### This is Andrea Arcangeli's autonuma synthetic benchmark that stresses
### some NUMA effects but is not intended to represent any real workload as
### such. Very broadly speaking there are 4 benchmarks of interest.
###
### NUMA01
###   Two processes
###   NUMCPUSS/2 number of threads so all CPUs are in use
###
###   On startup, the process forks
###   Each process mallocs a 3G buffer but there is no communication
###       between the processes.
###   Threads are created that zeros out the full buffer 1000 times
###
###   The objective of the test is that initially the two processes
###   allocate their memory on the same node. As the threads are
###   are created the memory will migrate from the initial node to
###   nodes that are closer to the referencing thread.
###
###   It is worth noting that this benchmark is specifically tuned
###   for two nodes and the expectation is that the two processes
###   and their threads split so that all process A runs on node 0
###   and all threads on process B run in node 1
###
###   With 4 and more nodes, this is actually an adverse workload.
###   As all the buffer is zeroed in both processes, there is an
###   expectation that it will continually bounce between two nodes.
###
###   So, on 2 nodes, this benchmark tests convergence. On 4 or more
###   nodes, this partially measures how much busy work automatic
###   NUMA migrate does and it'll be very noisy due to cache conflicts.
###
### NUMA01_THREADLOCAL
###   Two processes
###   NUMCPUSS/2 number of threads so all CPUs are in use
###
###   On startup, the process forks
###   Each process mallocs a 3G buffer but there is no communication
###       between the processes
###   Threads are created that zero out their own subset of the buffer.
###       Each buffer is 3G/NR_THREADS in size
###
###   This benchmark is slightly better.
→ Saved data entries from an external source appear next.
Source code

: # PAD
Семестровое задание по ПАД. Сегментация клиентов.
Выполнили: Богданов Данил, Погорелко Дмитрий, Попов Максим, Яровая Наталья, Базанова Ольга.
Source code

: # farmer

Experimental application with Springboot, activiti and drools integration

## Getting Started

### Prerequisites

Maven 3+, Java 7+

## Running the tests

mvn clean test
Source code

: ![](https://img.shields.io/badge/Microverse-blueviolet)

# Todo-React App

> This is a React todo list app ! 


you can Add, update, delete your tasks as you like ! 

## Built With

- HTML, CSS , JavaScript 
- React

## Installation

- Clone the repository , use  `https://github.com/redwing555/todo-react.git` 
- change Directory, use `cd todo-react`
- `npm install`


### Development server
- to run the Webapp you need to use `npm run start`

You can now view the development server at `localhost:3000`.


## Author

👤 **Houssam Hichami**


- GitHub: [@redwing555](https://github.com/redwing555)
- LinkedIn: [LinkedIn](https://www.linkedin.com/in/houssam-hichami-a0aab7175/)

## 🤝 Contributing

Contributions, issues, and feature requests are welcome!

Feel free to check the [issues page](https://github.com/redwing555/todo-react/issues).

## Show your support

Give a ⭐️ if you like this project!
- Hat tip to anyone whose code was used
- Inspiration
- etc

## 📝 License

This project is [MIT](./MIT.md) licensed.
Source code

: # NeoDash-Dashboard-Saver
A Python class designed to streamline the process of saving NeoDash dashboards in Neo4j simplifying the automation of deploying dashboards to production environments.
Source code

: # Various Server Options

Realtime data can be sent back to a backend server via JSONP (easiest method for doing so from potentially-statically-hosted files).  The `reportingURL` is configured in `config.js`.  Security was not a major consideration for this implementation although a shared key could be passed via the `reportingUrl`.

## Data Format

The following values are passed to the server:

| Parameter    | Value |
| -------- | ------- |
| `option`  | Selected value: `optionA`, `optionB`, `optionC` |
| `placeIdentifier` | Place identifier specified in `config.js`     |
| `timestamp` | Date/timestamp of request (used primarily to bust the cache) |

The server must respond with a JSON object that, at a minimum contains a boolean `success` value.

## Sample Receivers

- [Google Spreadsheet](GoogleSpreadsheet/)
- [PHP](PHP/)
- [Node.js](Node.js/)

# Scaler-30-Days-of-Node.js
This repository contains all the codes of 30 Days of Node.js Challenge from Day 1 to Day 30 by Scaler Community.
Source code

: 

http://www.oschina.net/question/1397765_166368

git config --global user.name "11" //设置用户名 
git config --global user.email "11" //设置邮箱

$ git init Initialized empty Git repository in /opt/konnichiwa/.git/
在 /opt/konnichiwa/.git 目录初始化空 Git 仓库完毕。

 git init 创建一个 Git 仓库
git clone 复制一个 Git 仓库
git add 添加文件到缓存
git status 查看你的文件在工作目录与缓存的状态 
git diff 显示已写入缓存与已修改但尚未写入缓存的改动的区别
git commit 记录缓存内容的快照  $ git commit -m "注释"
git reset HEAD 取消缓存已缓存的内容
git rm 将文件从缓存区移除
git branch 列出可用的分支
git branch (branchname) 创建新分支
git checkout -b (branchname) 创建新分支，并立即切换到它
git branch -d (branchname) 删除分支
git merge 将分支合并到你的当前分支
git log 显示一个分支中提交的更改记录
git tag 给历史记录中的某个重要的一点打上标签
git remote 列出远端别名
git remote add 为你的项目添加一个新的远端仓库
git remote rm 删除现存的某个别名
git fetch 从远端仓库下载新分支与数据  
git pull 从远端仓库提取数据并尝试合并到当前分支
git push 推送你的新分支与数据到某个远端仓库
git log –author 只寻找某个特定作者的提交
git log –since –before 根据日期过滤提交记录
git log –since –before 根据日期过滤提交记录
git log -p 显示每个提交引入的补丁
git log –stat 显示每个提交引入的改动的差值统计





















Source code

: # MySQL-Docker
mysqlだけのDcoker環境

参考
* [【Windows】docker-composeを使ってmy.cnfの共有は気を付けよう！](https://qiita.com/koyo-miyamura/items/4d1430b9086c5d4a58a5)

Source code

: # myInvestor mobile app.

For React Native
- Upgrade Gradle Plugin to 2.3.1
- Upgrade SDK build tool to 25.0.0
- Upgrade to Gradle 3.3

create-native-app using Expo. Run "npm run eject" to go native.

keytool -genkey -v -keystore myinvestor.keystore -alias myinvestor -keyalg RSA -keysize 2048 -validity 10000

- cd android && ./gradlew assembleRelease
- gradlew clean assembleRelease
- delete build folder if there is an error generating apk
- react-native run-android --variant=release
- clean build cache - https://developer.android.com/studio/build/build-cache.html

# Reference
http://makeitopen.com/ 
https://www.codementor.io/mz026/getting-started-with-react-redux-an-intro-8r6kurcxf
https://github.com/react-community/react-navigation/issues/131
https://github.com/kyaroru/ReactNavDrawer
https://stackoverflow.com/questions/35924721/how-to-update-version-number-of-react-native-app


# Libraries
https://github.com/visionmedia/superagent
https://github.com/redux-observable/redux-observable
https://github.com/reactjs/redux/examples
In an ideal situation, each
###   thread will migrate its data to its local node. The test really
###   is to see does it converge and how quickly.
###
### NUMA02
###  One process, NR_CPU threads
###
###  On startup, malloc a 1G buffer
###  Create threads that zero out a thread-local portion of the buffer.
###       Zeros multiple times - the number of times is fixed and seems
###       to just be to take a period of time
###
###  This is similar in principal to NUMA01_THREADLOCAL except that only
###  one process is involved. I think it was aimed at being more JVM-like.
###
### NUMA02_SMT
###  One process, NR_CPU/2 threads
###
###  This is a variation of NUMA02 except that with half the cores idle it
###  is checking if the system migrates the memory to two or more nodes or
###  if it tries to fit everything in one node even though the memory should
###  migrate to be close to the CPU

# MM Test Parameters
export MMTESTS="autonumabench"

# Test disk to setup (optional)
#export TESTDISK_RAID_DEVICES=
#export TESTDISK_RAID_MD_DEVICE=/dev/md0
#export TESTDISK_RAID_OFFSET=63
#export TESTDISK_RAID_SIZE=250019532
#export TESTDISK_RAID_TYPE=raid0
#export TESTDISK_PARTITION=/dev/sda6
#export TESTDISK_FILESYSTEM=xfs
#export TESTDISK_MKFS_PARAM="-f -d agcount=8"
#export TESTDISK_MOUNT_ARGS=inode64,delaylog,logbsize=262144,nobarrier

# List of monitors
export RUN_MONITOR=yes
export MONITORS_ALWAYS=
#export MONITORS_TRACER="perf-event-stat"
export MONITORS_GZIP="proc-vmstat top numa-numastat numa-meminfo numa-convergence numa-scheduling mpstat"
export MONITORS_WITH_LATENCY="vmstat iostat"
export MONITOR_UPDATE_FREQUENCY=10
export MONITOR_PERF_EVENTS=node-load-misses,node-store-misses

export AUTONUMABENCH_ITERATIONS=7